End blasphemy laws threatening minorities: U.N. faith expert
GENEVA (Reuters) - Countries should repeal all laws punishing blasphemy and people who leave a faith, the United Nations' top expert on freedom of religion said on Wednesday, thrusting himself into a debate between many in the Muslim world and the West.
Legislation outlawing apostasy - the act of changing religious affiliation - and insults against religious figures could be used to violate the rights of minorities, Heiner Bielefeld said in a report to the U.N. Human Rights Council.
The comments from the United Nations' special rapporteur on freedom of religion or belief came amid heightened focus on faith-based laws in countries like Saudi Arabia and Pakistan, where blasphemy carries the death penalty.
"States should repeal any criminal law provisions that penalize apostasy, blasphemy and proselytism, as they may prevent persons belonging to religious or belief minorities from fully enjoying their freedom of religion or belief," he said in the report.
Rights campaigners say the blasphemy law in Pakistan is widely used against religious minorities, including Christians, Ahmadis and more recently Shiah Muslims, usually on flimsy pretexts.
The posting of an amateurish U.S.-made video mocking the Prophet Mohammad, and the publication of caricatures of him in France last year led to violent protests and renewed calls from the Muslim world for a global law against blasphemy.
Speaking on the fringes of the rights council on Wednesday, Bielefeld said criminalizing concepts like blasphemy was dangerous for free speech because there could be no common definition of what it was.
Although a handful of Western countries have blasphemy laws, originally introduced to bar attacks on Christianity, they have largely fallen into disuse.
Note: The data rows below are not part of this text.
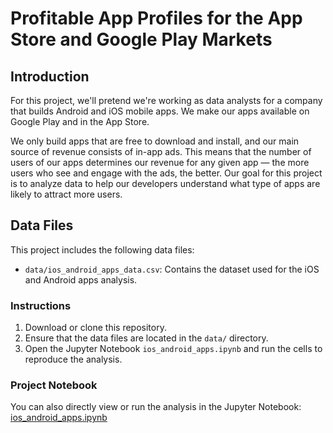 # Profitable App Profiles for the App Store and Google Play Markets

## Introduction

For this project, we'll pretend we're working as data analysts for a company that builds Android and iOS mobile apps. We make our apps available on Google Play and in the App Store.

We only build apps that are free to download and install, and our main source of revenue consists of in-app ads. This means that the number of users of our apps determines our revenue for any given app — the more users who see and engage with the ads, the better. Our goal for this project is to analyze data to help our developers understand what type of apps are likely to attract more users.

## Data Files

This project includes the following data files:

- `data/ios_android_apps_data.csv`: Contains the dataset used for the iOS and Android apps analysis.

### Instructions

1. Download or clone this repository.
2. Ensure that the data files are located in the `data/` directory.
3. Open the Jupyter Notebook `ios_android_apps.ipynb` and run the cells to reproduce the analysis.

### Project Notebook

You can also directly view or run the analysis in the Jupyter Notebook: [ios_android_apps.ipynb](ios_android_apps.ipynb)

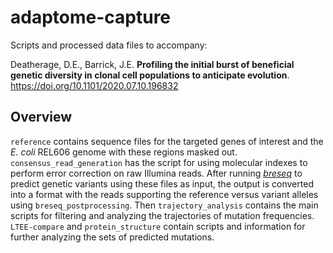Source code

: # adaptome-capture

Scripts and processed data files to accompany:

Deatherage, D.E., Barrick, J.E. **Profiling the initial burst of beneficial genetic diversity in clonal cell populations to anticipate evolution**. https://doi.org/10.1101/2020.07.10.196832

## Overview

`reference` contains sequence files for the targeted genes of interest
and the _E. coli_ REL606 genome with these regions masked out.
`consensus_read_generation` has the script for using molecular indexes
to perform error correction on raw Illumina reads. After running
[_breseq_](https://github.com/barricklab/breseq) to predict genetic variants using these files as input, the
output is converted into a format with the reads supporting the
reference versus variant alleles using `breseq_postprocessing`. Then
`trajectory_analysis` contains the main scripts for filtering and
analyzing the trajectories of mutation frequencies. `LTEE-compare` and
`protein_structure` contain scripts and information for further analyzing
the sets of predicted mutations.
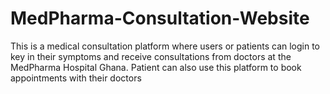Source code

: # MedPharma-Consultation-Website
This is a medical consultation platform where users or patients can login to key in their symptoms and receive consultations from doctors at the MedPharma Hospital Ghana. Patient can also use this platform to book appointments with their doctors
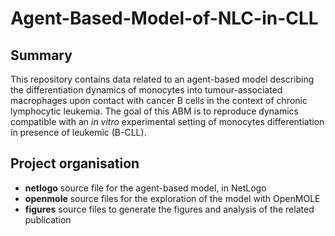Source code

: # Agent-Based-Model-of-NLC-in-CLL

## Summary
This repository contains data related to an agent-based model describing the differentiation dynamics of monocytes into tumour-associated macrophages upon contact with cancer B cells in the context of chronic lymphocytic leukemia. The goal of this ABM is to reproduce dynamics compatible with an *in vitro* experimental setting of monocytes differentiation in presence of leukemic (B-CLL).

## Project organisation
- **netlogo** source file for the agent-based model, in NetLogo
- **openmole** source files for the exploration of the model with OpenMOLE
- **figures** source files to generate the figures and analysis of the related publication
Some Muslim groups in Europe call for their reactivation.
In once strongly Catholic Ireland, where blasphemy is banned under the 1937 constitution, new legislation introduced in 2010 - partly in response to appeals from the small Muslim community - set a hefty fine for offending religious belief.
But Irish officials say that law, now being reconsidered by a special commission, seems likely to be withdrawn as an obstruction to free speech.
Bielefeld does not speak for the U.N. but was taken on as an independent official to report regularly on how freedom of religion was respected across the world.